Best wet food for cats 2026: our independent ranking from A to E
Wet food is not a supplement for cats. It should be the foundation of feline nutrition. Here is why, and here is the full ranking.
Why wet food is essential for cats
Cats are obligate carnivores descended from Felis silvestris lybica, the African wildcat, a desert predator that got 70 to 80 percent of its water from prey. Wet food contains 75 to 82 percent moisture. Kibble contains 8 to 10 percent. A cat fed exclusively on dry food should compensate by drinking, but most do not drink enough.
The consequences are well-documented:
- Chronic kidney disease (CKD): the most common cause of death in cats over 10. According to Jepson et al. (2009, JAVMA), CKD affects approximately 30 percent of cats over 15. Chronic mild dehydration from dry-only diets is a recognised contributing factor.
- Lower urinary tract disease (FLUTD): struvite and calcium oxalate crystals, urethral blockages in males (surgical emergency, 600-1,200 EUR). The International Society of Feline Medicine (ISFM) recommends increased water intake as a first-line prevention measure.
- Constipation in older cats with reduced mobility.
The International Renal Interest Society (IRIS) classifies CKD into 4 stages.
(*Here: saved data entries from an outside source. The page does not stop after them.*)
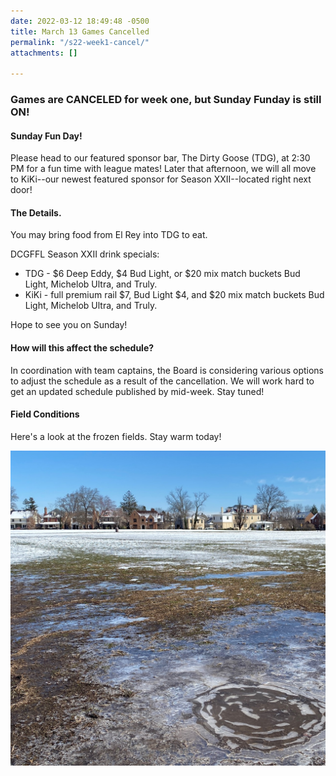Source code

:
 ```yaml
---
date: 2022-03-12 18:49:48 -0500
title: March 13 Games Cancelled
permalink: "/s22-week1-cancel/"
attachments: []

---
```

### Games are CANCELED for week one, but Sunday Funday is still ON!

#### **Sunday Fun Day!**

Please head to our featured sponsor bar, The Dirty Goose (TDG), at 2:30 PM for a fun time with league mates! Later that afternoon, we will all move to KiKi--our newest featured sponsor for Season XXII--located right next door!

#### **The Details.**

You may bring food from El Rey into TDG to eat.

DCGFFL Season XXII drink specials:

* TDG - $6 Deep Eddy, $4 Bud Light, or $20 mix match buckets Bud Light, Michelob Ultra, and Truly.
* KiKi - full premium rail $7, Bud Light $4, and $20 mix match buckets Bud Light, Michelob Ultra, and Truly.

Hope to see you on Sunday!

#### **How will this affect the schedule?**

In coordination with team captains, the Board is considering various options to adjust the schedule as a result of the cancellation.  We will work hard to get an updated schedule published by mid-week.  Stay tuned!

#### **Field Conditions**

Here's a look at the frozen fields.  Stay warm today!  

![](/img/s22-week1-fields-frozen.jpg)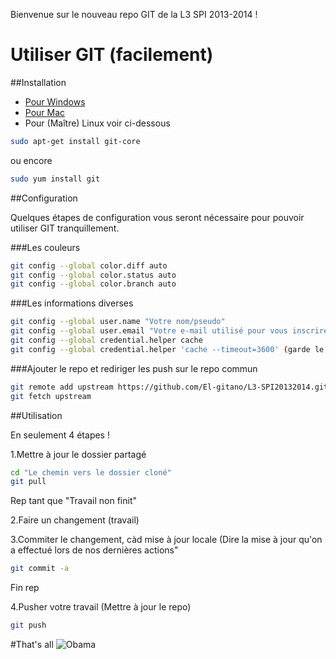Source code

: Bienvenue sur le nouveau repo GIT de la L3 SPI 2013-2014 !

# Utiliser GIT (facilement)

##Installation

* [Pour Windows]
* [Pour Mac] 
* Pour (Maître) Linux voir ci-dessous 


```Bash
sudo apt-get install git-core
```
ou encore

```Bash
sudo yum install git
```

[Pour Windows]: http://code.google.com/p/msysgit/downloads/list?q=full+installer+official+git
[Pour Mac]: http://code.google.com/p/git-osx-installer

##Configuration

Quelques étapes de configuration vous seront nécessaire pour pouvoir utiliser GIT tranquillement.

###Les couleurs

```Bash
git config --global color.diff auto
git config --global color.status auto
git config --global color.branch auto
```

###Les informations diverses

```Bash
git config --global user.name "Votre nom/pseudo"
git config --global user.email "Votre e-mail utilisé pour vous inscrire sur github"
git config --global credential.helper cache
git config --global credential.helper 'cache --timeout=3600' (garde le mot de passe en cache 1h après authentification réussie, c'est plus pratique)
```

###Ajouter le repo et rediriger les push sur le repo commun

```Bash
git remote add upstream https://github.com/El-gitano/L3-SPI20132014.git
git fetch upstream
```

##Utilisation

En seulement 4 étapes !

1.Mettre à jour le dossier partagé

```Bash
cd "Le chemin vers le dossier cloné"
git pull
```
Rep tant que "Travail non finit"

2.Faire un changement (travail)

3.Commiter le changement, càd mise à jour locale (Dire la mise à jour qu'on a effectué lors de nos dernières actions"
```Bash
git commit -a
```
Fin rep

4.Pusher votre travail (Mettre à jour le repo)
```Bash
git push
```

#That's all
![Obama](http://voyagerloin.com/wp-content/uploads/2013/08/Obama-reddit-ama-not-bad.jpg "Tu as réussi")
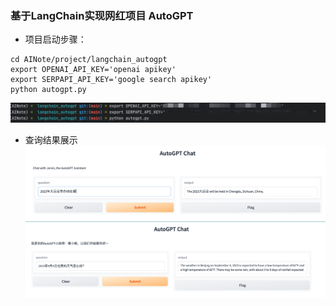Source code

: ### 基于LangChain实现网红项目 AutoGPT
- 项目启动步骤：
```linux
cd AINote/project/langchain_autogpt
export OPENAI_API_KEY='openai apikey'
export SERPAPI_API_KEY='google search apikey'
python autogpt.py
```
![img_1.png](files/img_1.png)

- 查询结果展示
![img.png](files/img.png)
![img_2.png](files/img_2.png)

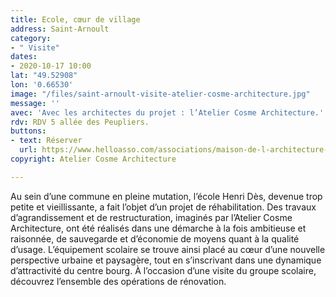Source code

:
 ```yaml
---
title: Ecole, cœur de village
address: Saint-Arnoult
category:
- " Visite"
dates:
- 2020-10-17 10:00
lat: "49.52908"
lon: '0.66530'
image: "/files/saint-arnoult-visite-atelier-cosme-architecture.jpg"
message: ''
avec: 'Avec les architectes du projet : l’Atelier Cosme Architecture.'
rdv: RDV 5 allée des Peupliers.
buttons:
- text: Réserver
  url: https://www.helloasso.com/associations/maison-de-l-architecture-de-normandie-le-forum/evenements/ecole-coeur-de-village
copyright: Atelier Cosme Architecture

---
```

Au sein d’une commune en pleine mutation, l’école Henri Dès, devenue trop petite et vieillissante, a fait l’objet d’un projet de réhabilitation. Des travaux d’agrandissement et de restructuration, imaginés par l’Atelier Cosme Architecture, ont été réalisés dans une démarche à la fois ambitieuse et raisonnée, de sauvegarde et d’économie de moyens quant à la qualité d’usage. L’équipement scolaire se trouve ainsi placé au cœur d’une nouvelle perspective urbaine et paysagère, tout en s’inscrivant dans une dynamique d’attractivité du centre bourg. À l’occasion d’une visite du groupe scolaire, découvrez l’ensemble des opérations de rénovation.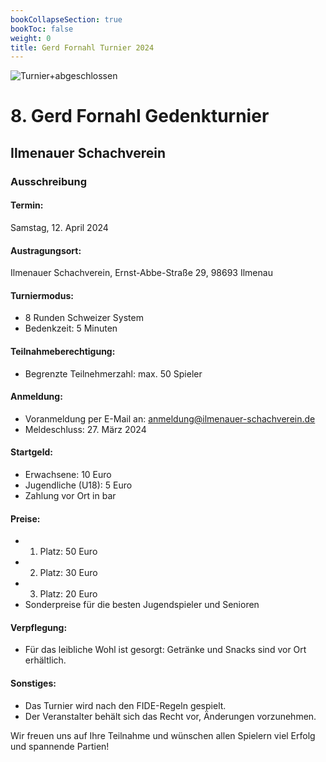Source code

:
 ```yaml
---
bookCollapseSection: true
bookToc: false
weight: 0
title: Gerd Fornahl Turnier 2024
---
```


![Turnier+abgeschlossen](https://via.placeholder.com/1500x100/00FF00/FFFFFF?text=Turnier+erfolgreich+abgeschlossen)

# 8. Gerd Fornahl Gedenkturnier
## Ilmenauer Schachverein

### Ausschreibung

#### Termin:
Samstag, 12. April 2024

#### Austragungsort:
Ilmenauer Schachverein, Ernst-Abbe-Straße 29, 98693 Ilmenau

#### Turniermodus:
- 8 Runden Schweizer System
- Bedenkzeit: 5 Minuten

#### Teilnahmeberechtigung: 
- Begrenzte Teilnehmerzahl: max. 50 Spieler

#### Anmeldung:
- Voranmeldung per E-Mail an: anmeldung@ilmenauer-schachverein.de
- Meldeschluss: 27. März 2024

#### Startgeld:
- Erwachsene:   10 Euro
- Jugendliche (U18): 5 Euro
- Zahlung vor Ort in bar

#### Preise:
- 1. Platz: 50 Euro
- 2. Platz: 30 Euro
- 3. Platz: 20 Euro
- Sonderpreise für die besten Jugendspieler und Senioren

#### Verpflegung:
- Für das leibliche Wohl ist gesorgt: Getränke und Snacks sind vor Ort erhältlich.

#### Sonstiges:
- Das Turnier wird nach den FIDE-Regeln gespielt.
- Der Veranstalter behält sich das Recht vor, Änderungen vorzunehmen.



Wir freuen uns auf Ihre Teilnahme und wünschen allen Spielern viel Erfolg und spannende Partien!
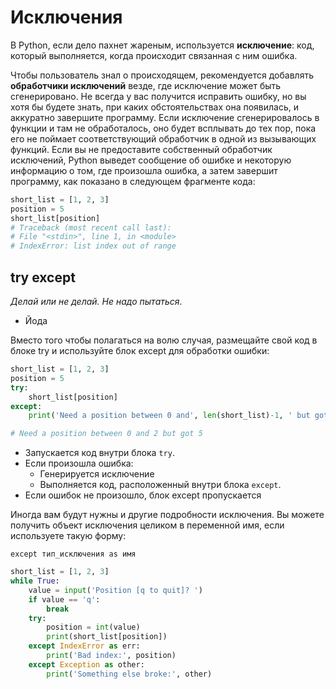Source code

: # Исключения
В Python, если дело пахнет жареным, используется **исключение**: код, который выполняется, когда происходит связанная с ним ошибка.

Чтобы пользователь знал о происходящем, рекомендуется добавлять **обработчики исключений** везде, где исключение может быть сгенерировано. Не всегда у вас получится исправить ошибку, но вы хотя бы будете знать, при каких обстоятельствах она появилась, и аккуратно завершите программу. Если исключение сгенерировалось в функции и там не обработалось, оно будет всплывать до тех пор, пока его не поймает соответствующий обработчик в одной из вызывающих функций. Если вы не предоставите собственный обработчик исключений, Python выведет сообщение об ошибке и некоторую информацию о том, где произошла ошибка, а затем завершит программу, как показано в следующем фрагменте кода:

```python
short_list = [1, 2, 3]
position = 5
short_list[position]
# Traceback (most recent call last):
# File "<stdin>", line 1, in <module>
# IndexError: list index out of range
```

## try except
*Делай или не делай. Не надо пытаться*.
- Йода

Вместо того чтобы полагаться на волю случая, размещайте свой код в блоке try и используйте блок except для обработки ошибки:
```python
short_list = [1, 2, 3]
position = 5
try:
	short_list[position]
except:
	print('Need a position between 0 and', len(short_list)-1, ' but got', position)

# Need a position between 0 and 2 but got 5
```

- Запускается код внутри блока `try`.
- Если произошла ошибка:
	- Генерируется исключение
	- Выполняется код, расположенный внутри блока `except`. 
- Если ошибок не произошло, блок except пропускается

Иногда вам будут нужны и другие подробности исключения. Вы можете получить объект исключения целиком в переменной имя, если используете такую форму:

```
except тип_исключения as имя
```

```python
short_list = [1, 2, 3]
while True:
	value = input('Position [q to quit]? ')
	if value == 'q':
		break
	try:
		position = int(value)
		print(short_list[position])
	except IndexError as err:
		print('Bad index:', position)
	except Exception as other:
		print('Something else broke:', other)
```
Stages 3 and 4 cost 50 to 100 EUR per month in medications and monitoring. Prevention through quality wet food costs a fraction of that.
How we score wet cat food
Every product is evaluated on a 100-point scale using our methodology across 5 dimensions:
| Criterion | Weight | What it measures for cat wet food |
|---|---|---|
| Proteins | 35% | Percentage of named meat by species, position on the list |
| Nutrition | 20% | Macro balance, Ca:P ratio, omega-3/omega-6, taurine |
| Undesirables | 20% | Absence of sugars, colorants, synthetic preservatives |
| Transparency | 15% | Named species, percentages declared, traceability |
| Adaptability | 10% | Cat-specific formulation (obligate carnivore, taurine/AA needs) |
Wet food has a structural advantage in adaptability: its water content matches feline physiology better than kibble. But many supermarket wet foods cancel this advantage with added sugars, colorants, and vague by-products that tank the other dimensions.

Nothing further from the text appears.